I thought about this. I had seen her grieving my older brothers, elaborate ceremonies but few tears, no loud emotion. But they had been grown, one was married, and were not my mother’s pets anymore. My third brother, the one warrior left, wasn’t here tonight because he was chasing a woman, playing night ball with his friends, gambling under a tree somewhere. What did it matter if we were dead? She spent more time in the crop fields, in her own garden, shaping square baskets and round pots, than she did tending us, asking about our feelings, sewing up the splits in our leggings. She seemed to me not so much a mother as a farmer. When we were gone, she would keep turning the earth over. The squash would still ramble from the dirt. The corn would still grow high and pale in summer. The hickory trees would still drop the nuts that she would gather and grind for oil. And when the men brought deer home from the forest, she would sit with the other women around a fire and scrape at the skin with knives until the hair and gristle fell away and the hide was water-smooth.
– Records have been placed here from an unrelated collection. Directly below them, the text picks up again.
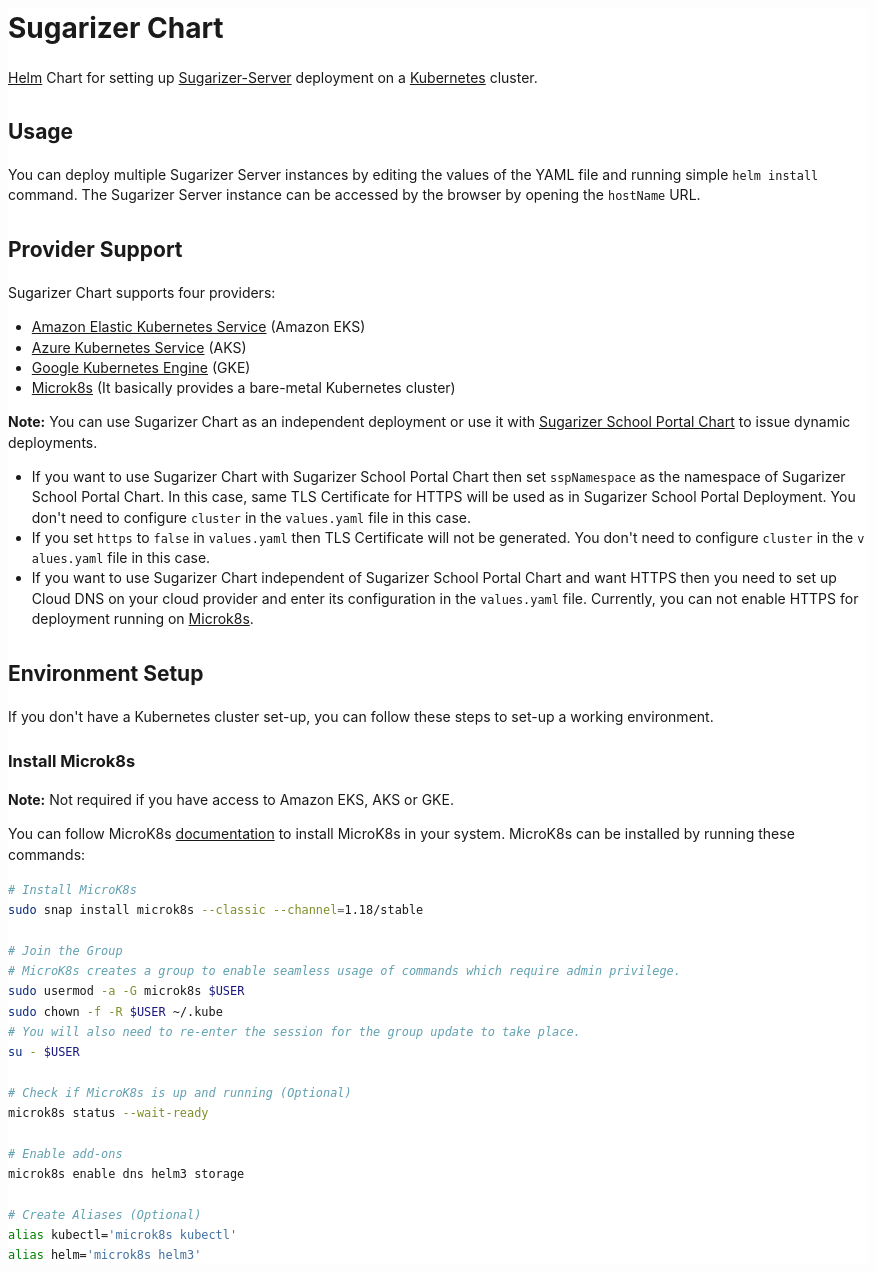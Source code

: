 # Sugarizer Chart
[Helm](https://helm.sh/) Chart for setting up [Sugarizer-Server](https://github.com/llaske/sugarizer-server) deployment on a [Kubernetes](https://kubernetes.io/) cluster.

## Usage
You can deploy multiple Sugarizer Server instances by editing the values of the YAML file and running simple `helm install` command. The Sugarizer Server instance can be accessed by the browser by opening the `hostName` URL. 

## Provider Support
Sugarizer Chart supports four providers:
- [Amazon Elastic Kubernetes Service](https://aws.amazon.com/eks/) (Amazon EKS)
- [Azure Kubernetes Service](https://azure.microsoft.com/en-in/services/kubernetes-service/) (AKS)
- [Google Kubernetes Engine](https://cloud.google.com/kubernetes-engine) (GKE)
- [Microk8s](https://microk8s.io) (It basically provides a bare-metal Kubernetes cluster)

**Note:** You can use Sugarizer Chart as an independent deployment or use it with [Sugarizer School Portal Chart](https://github.com/nikhilm98/sugarizer-school-portal-chart/) to issue dynamic deployments.
- If you want to use Sugarizer Chart with Sugarizer School Portal Chart then set `sspNamespace` as the namespace of Sugarizer School Portal Chart. In this case, same TLS Certificate for HTTPS will be used as in Sugarizer School Portal Deployment. You don't need to configure `cluster` in the `values.yaml` file in this case.
- If you set `https` to `false` in `values.yaml` then TLS Certificate will not be generated. You don't need to configure `cluster` in the `values.yaml` file in this case.
- If you want to use Sugarizer Chart independent of Sugarizer School Portal Chart and want HTTPS then you need to set up Cloud DNS on your cloud provider and enter its  configuration in the `values.yaml` file. Currently, you can not enable HTTPS for deployment running on [Microk8s](https://microk8s.io).


## Environment Setup
If you don't have a Kubernetes cluster set-up, you can follow these steps to set-up a working environment.

### Install Microk8s
**Note:** Not required if you have access to Amazon EKS, AKS or GKE.

You can follow MicroK8s [documentation](https://microk8s.io/docs/) to install MicroK8s in your system. MicroK8s can be installed by running these commands:
```bash
# Install MicroK8s
sudo snap install microk8s --classic --channel=1.18/stable

# Join the Group
# MicroK8s creates a group to enable seamless usage of commands which require admin privilege.
sudo usermod -a -G microk8s $USER
sudo chown -f -R $USER ~/.kube
# You will also need to re-enter the session for the group update to take place.
su - $USER

# Check if MicroK8s is up and running (Optional)
microk8s status --wait-ready

# Enable add-ons
microk8s enable dns helm3 storage

# Create Aliases (Optional)
alias kubectl='microk8s kubectl'
alias helm='microk8s helm3'
```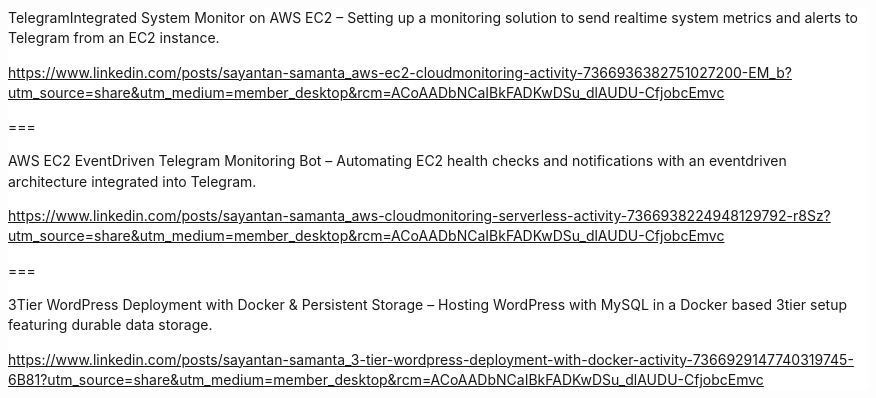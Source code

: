TelegramIntegrated System Monitor on AWS EC2 – Setting up a monitoring solution to send realtime system metrics and alerts to Telegram from an EC2 instance.

https://www.linkedin.com/posts/sayantan-samanta_aws-ec2-cloudmonitoring-activity-7366936382751027200-EM_b?utm_source=share&utm_medium=member_desktop&rcm=ACoAADbNCaIBkFADKwDSu_dlAUDU-CfjobcEmvc

===

AWS EC2 EventDriven Telegram Monitoring Bot – Automating EC2 health checks and notifications with an eventdriven architecture integrated into Telegram.

https://www.linkedin.com/posts/sayantan-samanta_aws-cloudmonitoring-serverless-activity-7366938224948129792-r8Sz?utm_source=share&utm_medium=member_desktop&rcm=ACoAADbNCaIBkFADKwDSu_dlAUDU-CfjobcEmvc

===

3Tier WordPress Deployment with Docker & Persistent Storage – Hosting WordPress with MySQL in a Docker based 3tier setup featuring durable data storage.

https://www.linkedin.com/posts/sayantan-samanta_3-tier-wordpress-deployment-with-docker-activity-7366929147740319745-6B81?utm_source=share&utm_medium=member_desktop&rcm=ACoAADbNCaIBkFADKwDSu_dlAUDU-CfjobcEmvc
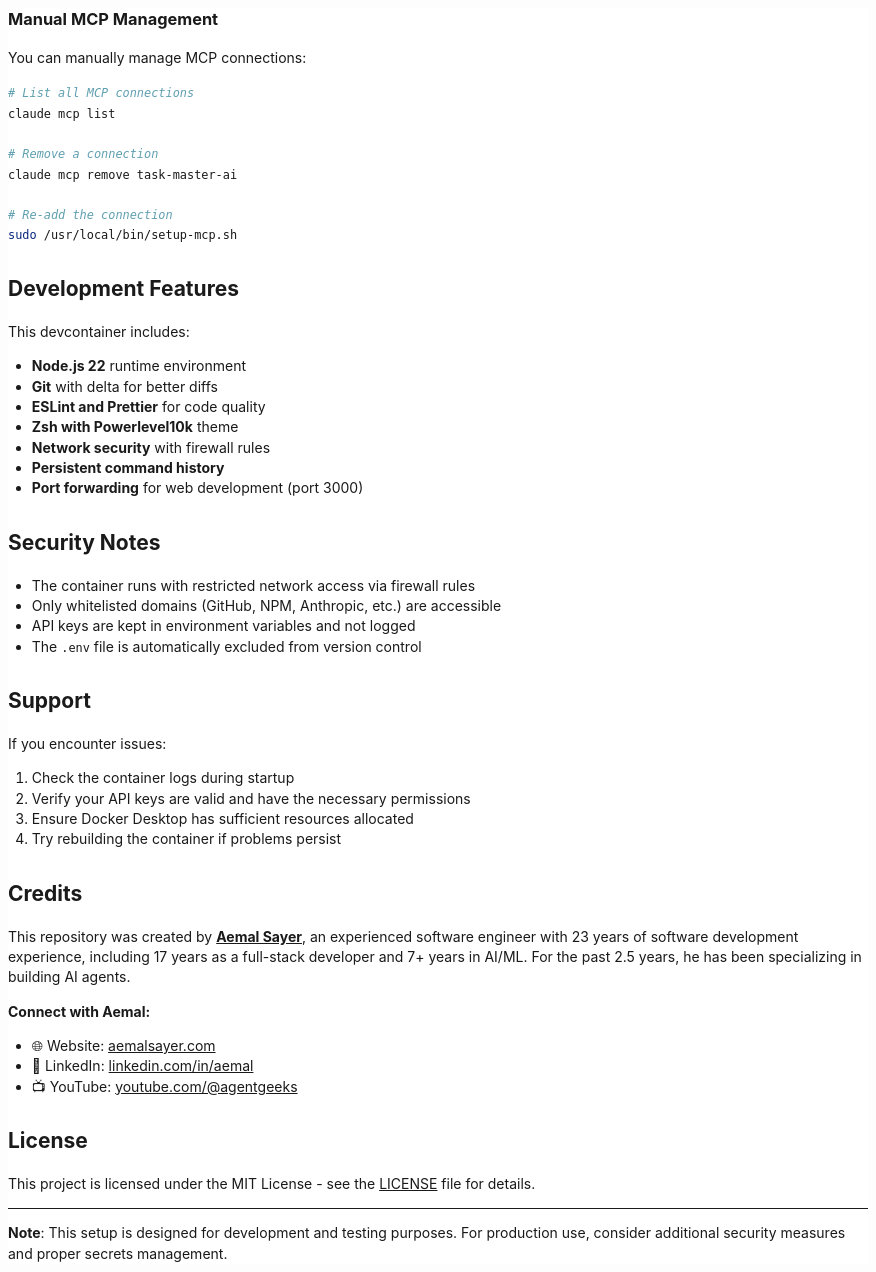 ### Manual MCP Management

You can manually manage MCP connections:

```bash
# List all MCP connections
claude mcp list

# Remove a connection
claude mcp remove task-master-ai

# Re-add the connection
sudo /usr/local/bin/setup-mcp.sh
```

## Development Features

This devcontainer includes:

- **Node.js 22** runtime environment
- **Git** with delta for better diffs
- **ESLint and Prettier** for code quality
- **Zsh with Powerlevel10k** theme
- **Network security** with firewall rules
- **Persistent command history**
- **Port forwarding** for web development (port 3000)

## Security Notes

- The container runs with restricted network access via firewall rules
- Only whitelisted domains (GitHub, NPM, Anthropic, etc.) are accessible
- API keys are kept in environment variables and not logged
- The `.env` file is automatically excluded from version control

## Support

If you encounter issues:

1. Check the container logs during startup
2. Verify your API keys are valid and have the necessary permissions
3. Ensure Docker Desktop has sufficient resources allocated
4. Try rebuilding the container if problems persist

## Credits

This repository was created by **[Aemal Sayer](https://aemalsayer.com)**, an experienced software engineer with 23 years of software development experience, including 17 years as a full-stack developer and 7+ years in AI/ML. For the past 2.5 years, he has been specializing in building AI agents.

**Connect with Aemal:**

- 🌐 Website: [aemalsayer.com](https://aemalsayer.com)
- 💼 LinkedIn: [linkedin.com/in/aemal](https://linkedin.com/in/aemal)
- 📺 YouTube: [youtube.com/@agentgeeks](https://youtube.com/@agentgeeks)

## License

This project is licensed under the MIT License - see the [LICENSE](LICENSE) file for details.

---

**Note**: This setup is designed for development and testing purposes. For production use, consider additional security measures and proper secrets management.
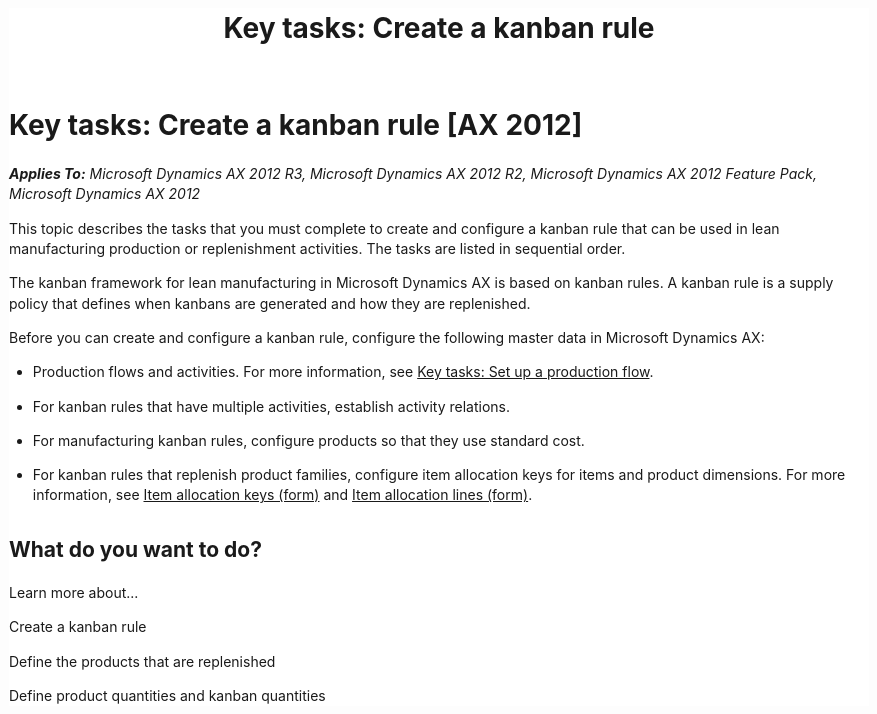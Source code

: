 ﻿---
title: 'Key tasks: Create a kanban rule'
TOCTitle: 'Key tasks: Create a kanban rule'
ms:assetid: 774c0011-d9ad-425f-a5a9-1fb22a8a9018
ms:mtpsurl: https://technet.microsoft.com/en-us/library/Hh850371(v=AX.60)
ms:contentKeyID: 45442190
ms.date: 04/18/2014
mtps_version: v=AX.60
f1_keywords:
- events
- configure a kanban rule
- create a kanban rule
- kanban cards
- kanban quantities
- kanban rule
- kanban rule settings
---

# Key tasks: Create a kanban rule [AX 2012]


_**Applies To:** Microsoft Dynamics AX 2012 R3, Microsoft Dynamics AX 2012 R2, Microsoft Dynamics AX 2012 Feature Pack, Microsoft Dynamics AX 2012_

This topic describes the tasks that you must complete to create and configure a kanban rule that can be used in lean manufacturing production or replenishment activities. The tasks are listed in sequential order.

The kanban framework for lean manufacturing in Microsoft Dynamics AX is based on kanban rules. A kanban rule is a supply policy that defines when kanbans are generated and how they are replenished.

Before you can create and configure a kanban rule, configure the following master data in Microsoft Dynamics AX:

  - Production flows and activities. For more information, see [Key tasks: Set up a production flow](key-tasks-set-up-a-production-flow.md).

  - For kanban rules that have multiple activities, establish activity relations.

  - For manufacturing kanban rules, configure products so that they use standard cost.

  - For kanban rules that replenish product families, configure item allocation keys for items and product dimensions. For more information, see [Item allocation keys (form)](https://technet.microsoft.com/en-us/library/aa590322\(v=ax.60\)) and [Item allocation lines (form)](https://technet.microsoft.com/en-us/library/aa583062\(v=ax.60\)).

## What do you want to do?

Learn more about...

Create a kanban rule

Define the products that are replenished

Define product quantities and kanban quantities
“If I die, you will love Oche more,” I said. “And perhaps you will have another child.”

She laughed. “Yes, I will love Oche more.”

My mother was not a pacifist.

I RODE OUT
with them on a bay pony, her reluctant head pointed west. Her back was sweated thick before too many miles, and by then my bones were scared. The dogs had already turned back toward town. Beneath my blanket the night before, which I hid under hot or cold to stop the ghost children from touching me, I heard my uncle speak to my mother by the fire outside our house. His low voice I could not make out, but hers rose high into the thick night air. “I will not. Do you remember?” she said, and then, “It’s your head if he’s harmed.” She made sounds of protest and then laughter, and in the morning she let her brother take me to war.